The attacks on Malley (which are, of course, really attacks on Obama) don't merely reflect concerns about the views of a single mid-level advisor; they flow from a deeper dysfunction. The first piece of that dysfunction is what you might call the 'cosmic oy vey' -- the tendency of many American Jews active in pro-Israeli causes to worry about everything, without a capacity to identify what is important and what isn't.

Don't get me wrong. Jews -- and yes, I am one of them -- worry for a living. Their history compels them to and to be always vigilant. Yet in America, where they have achieved a level of security, acceptance and power unparalleled in their history, their existential worries paradoxically seem to have grown even greater. When Jimmy Carter writes a book -- a bad book, incidentally -- comparing Zionism to apartheid, many American Jews go crazy. When two university professors, Stephen Walt and John Mearsheimer, write another bad book -- about what they call 'the Israel lobby' -- many Jews react as if the sky is falling.

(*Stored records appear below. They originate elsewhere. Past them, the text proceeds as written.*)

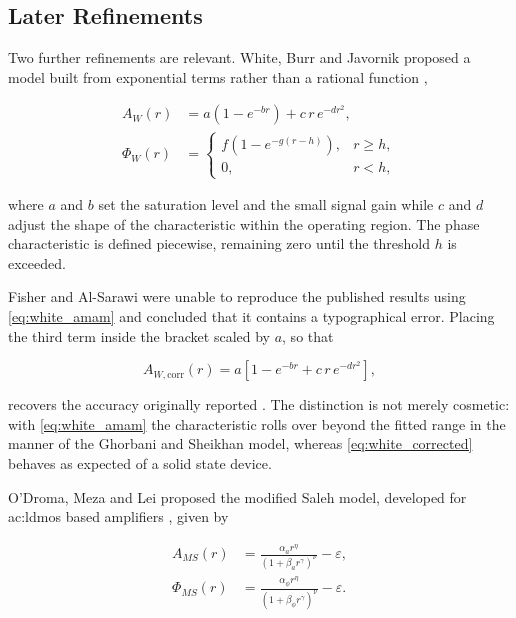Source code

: \subsection{Later Refinements}\label{sec:later_pa_models}

Two further refinements are relevant. White, Burr and Javornik proposed a model built from exponential terms rather than a rational function \cite{white},

\begin{align}
  A_W(r)    &= a\left(1 - e^{-br}\right) + c\,r\,e^{-dr^2}, \label{eq:white_amam} \\
  \Phi_W(r) &= \begin{cases}
                 f\left(1 - e^{-g(r-h)}\right), & r \geq h, \\
                 0,                              & r < h,
               \end{cases} \label{eq:white_ampm}
\end{align}

where $a$ and $b$ set the saturation level and the small signal gain while $c$ and $d$ adjust the shape of the characteristic within the operating region. The phase characteristic is defined piecewise, remaining zero until the threshold $h$ is exceeded.

Fisher and Al-Sarawi were unable to reproduce the published results using \eqref{eq:white_amam} and concluded that it contains a typographical error. Placing the third term inside the bracket scaled by $a$, so that

\begin{equation}
  A_{W,\text{corr}}(r) = a\left[1 - e^{-br} + c\,r\,e^{-dr^2}\right],
  \label{eq:white_corrected}
\end{equation}

recovers the accuracy originally reported \cite{fisher}. The distinction is not merely cosmetic: with \eqref{eq:white_amam} the characteristic rolls over beyond the fitted range in the manner of the Ghorbani and Sheikhan model, whereas \eqref{eq:white_corrected} behaves as expected of a solid state device. 

O'Droma, Meza and Lei proposed the modified Saleh model, developed for \gls{ac:ldmos} based amplifiers \cite{odroma}, given by

\begin{align}
  A_{MS}(r)    &= \frac{\alpha_a r^{\eta}}{\left(1 + \beta_a r^{\gamma}\right)^{\nu}} - \varepsilon,
                  \label{eq:modsaleh_amam} \\
  \Phi_{MS}(r) &= \frac{\alpha_\phi r^{\eta}}{\left(1 + \beta_\phi r^{\gamma}\right)^{\nu}} - \varepsilon.
                  \label{eq:modsaleh_ampm}
\end{align}

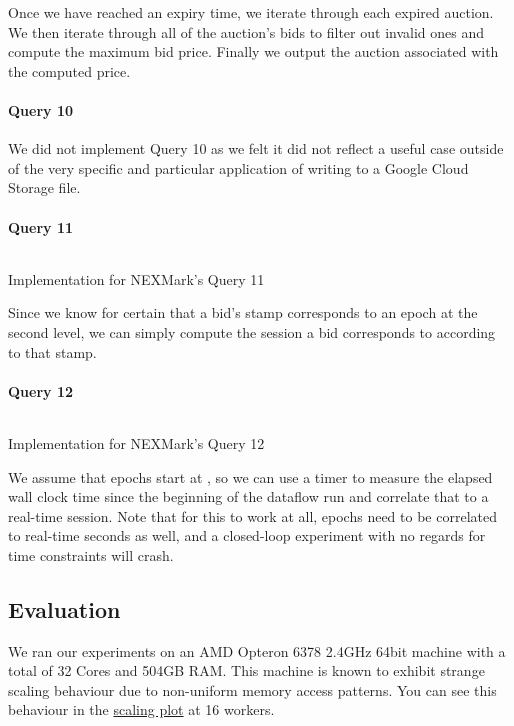 Once we have reached an expiry time, we iterate through each expired auction. We then iterate through all of the auction's bids to filter out invalid ones and compute the maximum bid price. Finally we output the auction associated with the computed price.

\paragraph{Query 10}
We did not implement Query 10 as we felt it did not reflect a useful case outside of the very specific and particular application of writing to a Google Cloud Storage file.

\paragraph{Query 11}
\begin{listing}[H]
  \inputminted[firstline=784,lastline=787]{rust}{benchmarks/src/nexmark.rs}
  \caption{Implementation for NEXMark's Query 11}
  \label{lst:nexmark-query11}
\end{listing}

Since we know for certain that a bid's  stamp corresponds to an epoch at the second level, we can simply compute the session a bid corresponds to according to that stamp.

\paragraph{Query 12}
\begin{listing}[H]
  \inputminted[firstline=810,lastline=817]{rust}{benchmarks/src/nexmark.rs}
  \caption{Implementation for NEXMark's Query 12}
  \label{lst:nexmark-query12}
\end{listing}

We assume that epochs start at , so we can use a timer to measure the elapsed wall clock time since the beginning of the dataflow run and correlate that to a real-time session. Note that for this to work at all, epochs need to be correlated to real-time seconds as well, and a closed-loop experiment with no regards for time constraints will crash.

\subsection{Evaluation}
We ran our experiments on an AMD Opteron 6378 2.4GHz 64bit machine with a total of 32 Cores and 504GB RAM. This machine is known to exhibit strange scaling behaviour due to non-uniform memory access patterns. You can see this behaviour in the \hyperref[figure:ysb-scaling]{scaling plot} at 16 workers. \\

The fact is (and many American Jews are reluctant to accept it), the conflict in the United States between Israel's supporters and its detractors is over. And the pro-Israel community has won. No figure in American mainstream politics can be viable without being firmly supportive of Israel. Americans overwhelmingly back Israel's right to exist safely and securely as a Jewish state. For reasons of shared values, as well as strong domestic political support, Israel has become an organic part of American culture, religion, politics and foreign policy for Jews and non-Jews alike. Our most recent presidents, Clinton and George W. Bush, have been the most pro-Israel presidents -- ever.

For too many American Jews, these successes haven't created a greater sense of security; they have only persuaded them to keep up the fight to ensure their good fortune continues. Too often this means stigmatizing people who criticize, or even question, particular Israeli policies as detrimental to U.S. interests or to the peace process or to Israel's security itself. There is a strong tendency even in parts of the mainstream American Jewish community to interpret any such questioning -- of the type that occurs every day in Israel itself -- as outright hostility.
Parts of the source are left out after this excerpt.